India, China to reopen Silk Route

Nathu La, September 11:

Chinese silk, yak tails and raw wool are among things to hit Indian markets with the reopening of the age-old Silk Route for border trading from October. Perched at an altitude of about 4,500-m and some 52-km east of Gangtok, capital of the northeastern state of Sikkim, the sensitive border pass of Nathu La is all set to bustle with activity. “There is tremendous enthusiasm with border trading expected to begin from October 2 with the reopening of the traditional Silk Route,” B B Gooroong, a Sikkim government spokesperson, said. Nathu La, overlooking the Chumbhi Valley of Tibet, was a major border trading point between the two countries until the bitter boundary spat between India and China in 1962. The two countries in 2003 agreed to reopen border trading here. “Infrastructure development and construction of roads leading to Nathu La is going on at a brisk pace and everything should be complete before the deadline,” Gooroong said.

The items of export include vegetables, blankets, tea, coffee, textiles, watches, shoes, canned food, tobacco, rice and dry fruits. The import items are goat skin, sheep skin, sheep wool, raw silk, yak tail, china clay, goat wool or pashmina,” a Sikkim industry official said.

The prospects of border trade have generated lot of interest among the locals in the tiny state with the small village of Sherathang, about 5.0-km from the Nathu La pass, likely to be the business hub. “Once trading resumes, economy of the region would change for the better and the tourism sector would get a tremendous boost,” chief minister of Sikkim Pawan Kumar Chamling said.
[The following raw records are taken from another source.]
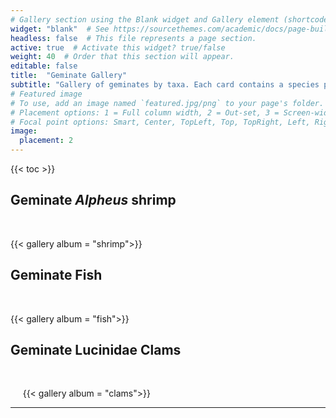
 ```yaml
---
# Gallery section using the Blank widget and Gallery element (shortcode).
widget: "blank"  # See https://sourcethemes.com/academic/docs/page-builder/
headless: false  # This file represents a page section.
active: true  # Activate this widget? true/false
weight: 40  # Order that this section will appear.
editable: false
title:  "Geminate Gallery"
subtitle: "Gallery of geminates by taxa. Each card contains a species pair; top panels (peach) are Western Atlantic and bottom panels (royal blue) are Eastern Pacific."
# Featured image
# To use, add an image named `featured.jpg/png` to your page's folder.
# Placement options: 1 = Full column width, 2 = Out-set, 3 = Screen-width
# Focal point options: Smart, Center, TopLeft, Top, TopRight, Left, Right, BottomLeft, Bottom, BottomRight
image:
  placement: 2
---
```


{{< toc >}}


## Geminate *Alpheus* shrimp

<br/>

{{< gallery album = "shrimp">}}


## Geminate Fish

<br/>

{{< gallery album = "fish">}}


## Geminate Lucinidae Clams

<br/>

&nbsp;&nbsp;&nbsp;&nbsp;&nbsp;{{< gallery album = "clams">}}

<hr>

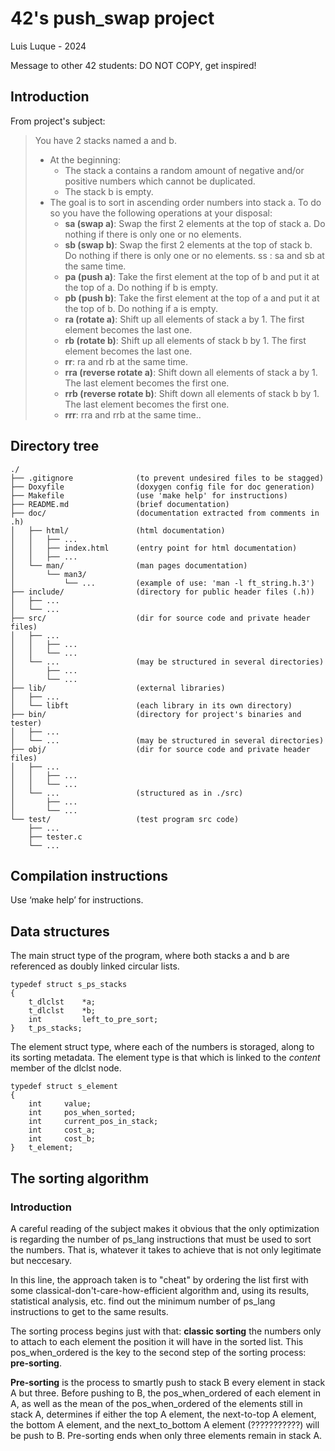 # 42's push\_swap project

Luis Luque - 2024

Message to other 42 students: DO NOT COPY, get inspired!

## Introduction

From project's subject:
> You have 2 stacks named a and b.
> * At the beginning:
>    * The stack a contains a random amount of negative and/or positive
> numbers which cannot be duplicated.
>    * The stack b is empty.
> * The goal is to sort in ascending order numbers into stack a. To do so
> you have the following operations at your disposal:
>    * **sa (swap a)**: Swap the first 2 elements at the top of stack a.
> Do nothing if there is only one or no elements.
>    * **sb (swap b)**: Swap the first 2 elements at the top of stack b.
> Do nothing if there is only one or no elements.
> ss : sa and sb at the same time.
>    * **pa (push a)**: Take the first element at the top of b and put it
> at the top of a. Do nothing if b is empty.
>    * **pb (push b)**: Take the first element at the top of a and put it
> at the top of b. Do nothing if a is empty.
>    * **ra (rotate a)**: Shift up all elements of stack a by 1.
> The first element becomes the last one.
>    * **rb (rotate b)**: Shift up all elements of stack b by 1.
> The first element becomes the last one.
>    * **rr**: ra and rb at the same time.
>    * **rra (reverse rotate a)**: Shift down all elements of stack a by 1.
> The last element becomes the first one.
>    * **rrb (reverse rotate b)**: Shift down all elements of stack b by 1.
> The last element becomes the first one.
>    * **rrr**: rra and rrb at the same time..

## Directory tree

    ./  
    ├── .gitignore				(to prevent undesired files to be stagged)  
    ├── Doxyfile				(doxygen config file for doc generation)  
    ├── Makefile				(use 'make help' for instructions)  
    ├── README.md				(brief documentation)  
    ├── doc/					(documentation extracted from comments in .h)  
    │   ├── html/				(html documentation)  
    │   │   ├── ...  
    │   │   ├── index.html		(entry point for html documentation)  
    │   │   ├── ...  
    │   └── man/				(man pages documentation)  
    │       └── man3/  
    │           └── ...			(example of use: 'man -l ft_string.h.3')  
    ├── include/				(directory for public header files (.h))  
    │   ├── ...  
    │   └── ...  
    ├── src/					(dir for source code and private header files)  
    │   ├── ...  
    │   │   ├── ...  				
    │   │   └── ...  
    │   └── ...					(may be structured in several directories)  
    │       ├── ...  
    │       └── ...  
    ├── lib/					(external libraries)  
    │   ├── ...  
    │   └── libft				(each library in its own directory)  
    ├── bin/					(directory for project's binaries and tester)  
    │   ├── ...  
    │   └── ...					(may be structured in several directories)  
    ├── obj/					(dir for source code and private header files)  
    │   ├── ...  
    │   │   ├── ...  
    │   │   └── ...  
    │   └── ...					(structured as in ./src)  
    │       ├── ...  
    │       └── ...  
    └── test/					(test program src code)  
        ├── ...  
        ├── tester.c  
        └── ...  

## Compilation instructions

Use ‘make help’ for instructions.

## Data structures
The main struct type of the program, where both stacks a and b are referenced
as doubly linked circular lists.
```
typedef struct s_ps_stacks
{
    t_dlclst    *a;
    t_dlclst    *b;
    int         left_to_pre_sort;
}   t_ps_stacks;
```
The element struct type, where each of the numbers is storaged, along to its
sorting metadata. The element type is that which is linked to the *content*
member of the dlclst node.
```
typedef struct s_element
{
    int     value;
    int     pos_when_sorted;
    int     current_pos_in_stack;
    int     cost_a;
    int     cost_b;
}   t_element;
```
## The sorting algorithm
### Introduction
A careful reading of the subject makes it obvious that the only optimization
is regarding the number of ps_lang instructions that must be used to sort
the numbers. That is, whatever it takes to achieve that is not only
legitimate but neccesary.

In this line, the approach taken is to "cheat" by ordering the list first
with some classical-don't-care-how-efficient algorithm and, using its
results, statistical analysis, etc. find out the minimum number of ps_lang
instructions to get to the same results.

The sorting process begins just with that: **classic sorting** the numbers
only to attach to each element the position it will have in the sorted list.
This pos_when_ordered is the key to the second step of the sorting process:
**pre-sorting**.

**Pre-sorting** is the process to smartly push to stack B every element in stack
A but three. Before pushing to B, the pos_when_ordered of each element in A,
as well as the mean of the pos_when_ordered of the elements still in stack
A, determines if either the top A element, the next-to-top A element, the
bottom A element, and the next_to_bottom A element (???????????) will be
push to B. Pre-sorting ends when only three elements remain in stack A.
“Once this route is opened, there would be immense possibilities of trade and commerce,” he added. Currently India’s trade with China is around $5 billion. According to a report prepared by the Confederation of Indian Industry (CII), the growth in bilateral trade between the two countries was projected at almost $10 billion within three years of opening up of the Nathu La Pass. “People in the state are really excited and waiting for trading to begin. Things would change and we hope to earn handsomely,” said Lhap Thshering, a community elder in Sherathang. “Many youths could earn a living now by opening hotels and engaging in transport business with border trade likely to resume.”